Quando, do meio destes amigos que não conheço,
Do meio destas maneiras de compreender que não compreendo,
Do meio destas vontades involuntariamente
Tão contrárias à minha, tão contrárias a mim?!
Que eu sou daqueles que sofrem sem sofrimento,
Que têm realidade na alma,
Que não são mitos, são a realidade
Que não têm alegria do corpo ou da alma, daqueles
Que vivem pedindo esmola com a vontade de perdê-la...
Eu quero partir, como quem exemplarmente parte.
Para que hei-de estar onde estou se é só onde estou?
Para que hei-de ser eu sempre eu se eu não posso ser quem sou.

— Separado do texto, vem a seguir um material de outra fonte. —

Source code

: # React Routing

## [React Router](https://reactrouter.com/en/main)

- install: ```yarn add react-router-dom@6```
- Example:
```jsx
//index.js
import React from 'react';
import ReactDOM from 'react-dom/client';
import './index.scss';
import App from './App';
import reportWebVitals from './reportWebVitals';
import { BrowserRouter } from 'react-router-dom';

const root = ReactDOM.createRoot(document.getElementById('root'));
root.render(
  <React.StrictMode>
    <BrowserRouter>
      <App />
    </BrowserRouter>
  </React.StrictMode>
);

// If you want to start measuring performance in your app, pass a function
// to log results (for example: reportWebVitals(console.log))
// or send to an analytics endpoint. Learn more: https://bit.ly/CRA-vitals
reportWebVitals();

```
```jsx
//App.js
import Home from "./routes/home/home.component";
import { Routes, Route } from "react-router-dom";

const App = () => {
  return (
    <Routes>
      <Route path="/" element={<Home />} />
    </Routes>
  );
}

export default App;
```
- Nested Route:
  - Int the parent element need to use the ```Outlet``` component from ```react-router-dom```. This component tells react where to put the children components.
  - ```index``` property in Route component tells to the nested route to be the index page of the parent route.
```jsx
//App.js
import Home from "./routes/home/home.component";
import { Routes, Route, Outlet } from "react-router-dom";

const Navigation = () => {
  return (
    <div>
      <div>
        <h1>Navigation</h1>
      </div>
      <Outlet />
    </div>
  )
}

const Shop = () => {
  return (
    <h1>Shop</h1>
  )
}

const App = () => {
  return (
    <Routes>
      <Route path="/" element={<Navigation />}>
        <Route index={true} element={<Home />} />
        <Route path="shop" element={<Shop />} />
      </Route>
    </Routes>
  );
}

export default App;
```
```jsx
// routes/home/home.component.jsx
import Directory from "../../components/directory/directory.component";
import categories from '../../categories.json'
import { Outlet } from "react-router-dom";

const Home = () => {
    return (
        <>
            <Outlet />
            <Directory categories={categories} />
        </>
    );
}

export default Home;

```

Mas isto tudo é como uma realidade longínqua
Daqueles que não partiram ou daqueles
Cujo lar é nenhum e de memória
Quando, navio naufragado, deixaremos o lar que não temos?
Navio, quem quer que seja, não quero ser eu! Afasta-me
A remo ou vela ou máquina, afasta-me de mim!
Vá. Veja eu o abismo abrir-se entre mim e a costa,
O rio entre mim e a margem,
O mar entre mim e o cais,
A morte, a morte, a morte, entre mim e a vida!
Porque é sempre de nós que nos separamos quando deixamos alguém,
É sempre de nós que partimos quando deixamos a costa,
A casa, o campo, a margem, a gare, ou o cais.
Tudo que vimos é nós, vivemos só nós no mundo.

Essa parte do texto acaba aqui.